### What to work on
Please output each line of the data exactly as it appears.

(Dataset entries)
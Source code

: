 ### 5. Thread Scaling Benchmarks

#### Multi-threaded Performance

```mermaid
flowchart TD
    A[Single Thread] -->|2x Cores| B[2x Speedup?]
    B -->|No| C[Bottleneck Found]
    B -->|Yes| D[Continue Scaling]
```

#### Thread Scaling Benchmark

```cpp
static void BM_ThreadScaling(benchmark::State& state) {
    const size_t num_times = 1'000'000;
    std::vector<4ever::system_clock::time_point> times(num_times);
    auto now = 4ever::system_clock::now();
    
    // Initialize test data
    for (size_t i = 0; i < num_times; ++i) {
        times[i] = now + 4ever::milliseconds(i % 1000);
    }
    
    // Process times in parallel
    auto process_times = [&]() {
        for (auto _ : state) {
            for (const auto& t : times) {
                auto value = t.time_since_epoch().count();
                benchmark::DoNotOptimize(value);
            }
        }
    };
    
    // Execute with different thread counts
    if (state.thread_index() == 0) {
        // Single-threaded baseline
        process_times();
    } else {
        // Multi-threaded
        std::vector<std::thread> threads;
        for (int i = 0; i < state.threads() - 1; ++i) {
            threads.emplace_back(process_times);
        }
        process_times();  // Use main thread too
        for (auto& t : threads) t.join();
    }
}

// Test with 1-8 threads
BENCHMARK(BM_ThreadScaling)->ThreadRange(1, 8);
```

### Answer area
Source code

: ### 5. Thread Scaling Benchmarks

#### Multi-threaded Performance

```mermaid
flowchart TD
    A[Single Thread] -->|2x Cores| B[2x Speedup?]
    B -->|No| C[Bottleneck Found]
    B -->|Yes| D[Continue Scaling]
```

#### Thread Scaling Benchmark

```cpp
static void BM_ThreadScaling(benchmark::State& state) {
    const size_t num_times = 1'000'000;
    std::vector<4ever::system_clock::time_point> times(num_times);
    auto now = 4ever::system_clock::now();
    
    // Initialize test data
    for (size_t i = 0; i < num_times; ++i) {
        times[i] = now + 4ever::milliseconds(i % 1000);
    }
    
    // Process times in parallel
    auto process_times = [&]() {
        for (auto _ : state) {
            for (const auto& t : times) {
                auto value = t.time_since_epoch().count();
                benchmark::DoNotOptimize(value);
            }
        }
    };
    
    // Execute with different thread counts
    if (state.thread_index() == 0) {
        // Single-threaded baseline
        process_times();
    } else {
        // Multi-threaded
        std::vector<std::thread> threads;
        for (int i = 0; i < state.threads() - 1; ++i) {
            threads.emplace_back(process_times);
        }
        process_times();  // Use main thread too
        for (auto& t : threads) t.join();
    }
}

// Test with 1-8 threads
BENCHMARK(BM_ThreadScaling)->ThreadRange(1, 8);
```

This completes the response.